I'm mad! WHY am I doing this to myself?! Is this REALLY how I want to feel?? No one is forcing me to look! I sat there, staring at the computer screen for at least five minutes, realizing that I am torturing myself. I have a wound that's trying to heal, and I keep ripping it open and examining it. What is wrong with me? I'm not a jealous person. I'm not a person who doesn't rejoice in the happiness of others. I'm not a wallower. In the past I've always been able to muster up enthusiasm and joy for people who have what I want.
See, without Facebook, I wouldn't even know that these friends are all having girls so far. They could tell me or I could find out on a better timeline, one where I don't have to crumple into a pathetic pile of sadness in secret and they don't have to feel guilty for sharing their good news. I actually am not sure if they all even know, but I don't want them to feel bad when they post a picture of an ultrasound.
I've realized that being a part of every single thing that every other person does is a responsibility. If we're going to have that much knowledge about the lives of one another, if we're going to give ourselves so much freaking ability to be connected at all times, then we have to learn not to abuse it. Torturing ourselves with Facebook is NOT responsible behavior. It's insane. It's kind of sick. I do it all the time. It's not just the miscarriage, either. I can't count how many times I've felt awful after comparing myself to other people, particularly other people I hardly even know. And when was the last time I argued for hours on end over some stupid political opinion in real life? Facebook is the perfect forum for that, unfortunately.

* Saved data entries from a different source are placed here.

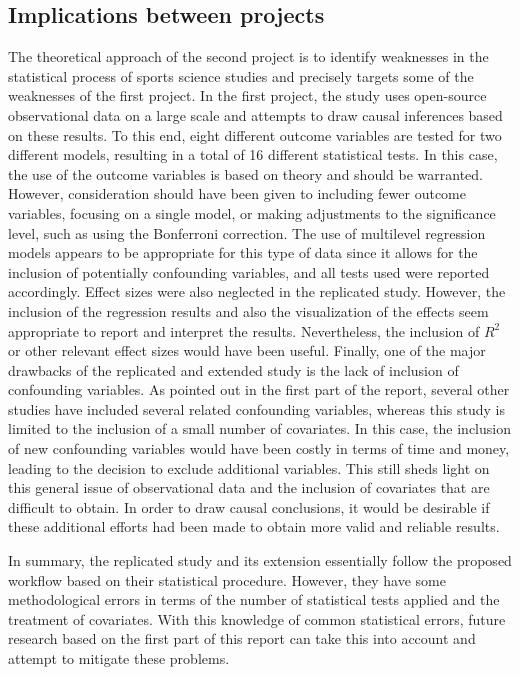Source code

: \subsection{Implications between projects}

The theoretical approach of the second project is to identify weaknesses in the statistical process of sports science studies and precisely targets some of the weaknesses of the first project.
In the first project, the study uses open-source observational data on a large scale and attempts to draw causal inferences based on these results.
To this end, eight different outcome variables are tested for two different models, resulting in a total of 16 different statistical tests. In this case, the use of the outcome variables is based on theory and should be warranted. However, consideration should have been given to including fewer outcome variables, focusing on a single model, or making adjustments to the significance level, such as using the Bonferroni correction. 
The use of multilevel regression models appears to be appropriate for this type of data since it allows for the inclusion of potentially confounding variables, and all tests used were reported accordingly. 
Effect sizes were also neglected in the replicated study. However, the inclusion of the regression results and also the visualization of the effects seem appropriate to report and interpret the results. Nevertheless, the inclusion of $R^2$ or other relevant effect sizes would have been useful.
Finally, one of the major drawbacks of the replicated and extended study is the lack of inclusion of confounding variables. As pointed out in the first part of the report, several other studies have included several related confounding variables, whereas this study is limited to the inclusion of a small number of covariates. In this case, the inclusion of new confounding variables would have been costly in terms of time and money, leading to the decision to exclude additional variables. This still sheds light on this general issue of observational data and the inclusion of covariates that are difficult to obtain. In order to draw causal conclusions, it would be desirable if these additional efforts had been made to obtain more valid and reliable results.

In summary, the replicated study and its extension essentially follow the proposed workflow based on their statistical procedure. However, they have some methodological errors in terms of the number of statistical tests applied and the treatment of covariates. With this knowledge of common statistical errors, future research based on the first part of this report can take this into account and attempt to mitigate these problems.


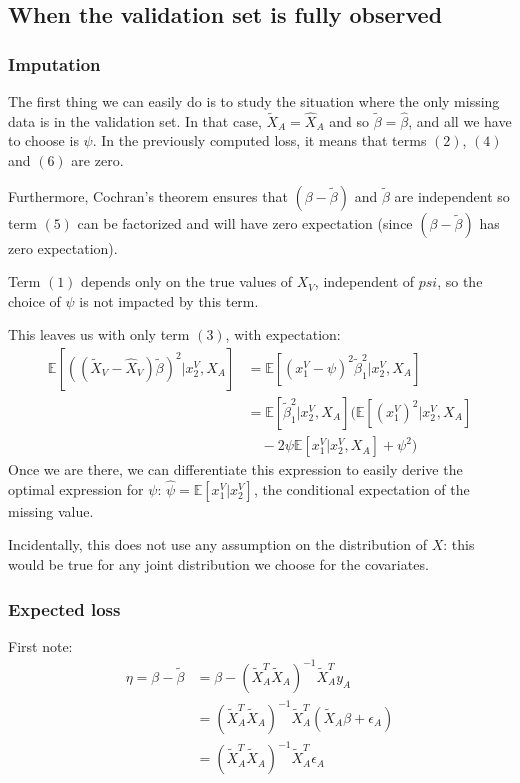 \documentclass[12pt, a4paper]{memoir}
\begin{document}
		\subsection{When the validation set is fully observed}
			\subsubsection{Imputation}
The first thing we can easily do is to study the situation where the only missing data is in the validation set. In that case, $\tilde{X}_A = \hat{X}_A$ and so $\tilde{\beta} = \hat{\beta}$, and all we have to choose is $\psi$. In the previously computed loss, it means that terms $(2)$, $(4)$ and $(6)$ are zero.

Furthermore, Cochran's theorem ensures that $(\beta - \tilde{\beta})$ and $\tilde{\beta}$ are independent so term $(5)$ can be factorized and will have zero expectation (since $(\beta - \tilde{\beta})$ has zero expectation).

Term $(1)$ depends only on the true values of $X_V$, independent of $psi$, so the choice of $\psi$  is not impacted by this term.

This leaves us with only term $(3)$, with expectation:
\begin{align*}
\mathbb{E}[((\tilde{X}_V-\hat{X}_V)\tilde{\beta})^2 \vert x^V_2, X_A] &= \mathbb{E}[(x_1^V - \psi)^2 \tilde{\beta}_1^2 \vert x^V_2, X_A] \\
													&= \mathbb{E}[\tilde{\beta}_1^2 \vert x^V_2, X_A] (\mathbb{E}[(x_1^V)^2\vert x^V_2, X_A] \\
													& \quad - 2\psi \mathbb{E}[x_1^V\vert x^V_2, X_A] + \psi^2)
\end{align*}
Once we are there, we can differentiate this expression to easily derive the optimal expression for $\psi$: $\hat{\psi} = \mathbb{E}[x_1^V\vert x^V_2]$, the conditional expectation of the missing value.

Incidentally, this does not use any assumption on the distribution of $X$: this would be true for any joint distribution we choose for the covariates.

			\subsubsection{Expected loss}
First note:
\begin{align*}
\eta = \beta - \tilde{\beta} &= \beta - (\tilde{X}_A^T \tilde{X}_A)^{-1} \tilde{X}_A^T y_A \\
		&= (\tilde{X}_A^T \tilde{X}_A)^{-1} \tilde{X}_A^T (\tilde{X}_A \beta + \epsilon_A) \\
		&= (\tilde{X}_A^T \tilde{X}_A)^{-1} \tilde{X}_A^T \epsilon_A
\end{align*}
\end{document}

I get to watch some awesome things happen in the lives of my friends, but I also get to feel just sick to death because of all the negativity. It's negativity I force upon myself.
Not everyone needs to know what I'm thinking! I don't need to know what everyone else is thinking, either. I don't need to hurt over someone else's baby when I'm not even finished hurting over mine. Seeing other women's pregnancies work out so up close and personally makes me forget the peace that God has given me after hours of prayer and thought. It makes me forget that sometimes I need to focus on my own personal tragedies before I can heal enough to face the world. After my miscarriage, I shut myself into my apartment and took a week of alone time, some of it with my husband, some without. It felt good to just deal on my own. But I wasn't ever really alone with my grief, because I was on Facebook. Because even when I was weighed down with my own suffering, I was still involved, however indirectly, in the affairs of other people. Their lives just went on while mine was utterly halted for a while and watching that makes a cynic out of anyone. I have enough stress in my life without everyone else's on top of it.
This post was originally supposed to be a lighthearted humor piece about how much Facebook sucks. I even had ms paint up to draw some hilarious pictures of myself curled up in a deprived ball on the floor. I probably should have written this after the anger subsided and I may even go back and delete it because I'm not sure I'm ready to share yet, but I've gotta say, it feels good. I cannot believe it took me this long to figure this crap out.
So here's my plan to start getting my Facebook habit under control: I'm not going to be on Facebook until Saturday at the earliest, longer if I can handle it, just to see how it feels. Then I'll have to come up with some sort of battle plan, because this sucks and I'm not letting a stupid website control my emotions anymore. Who knows? Maybe I'll even be able to come to terms with my feelings on my own without interference, however indirect or unintentional, from anyone else.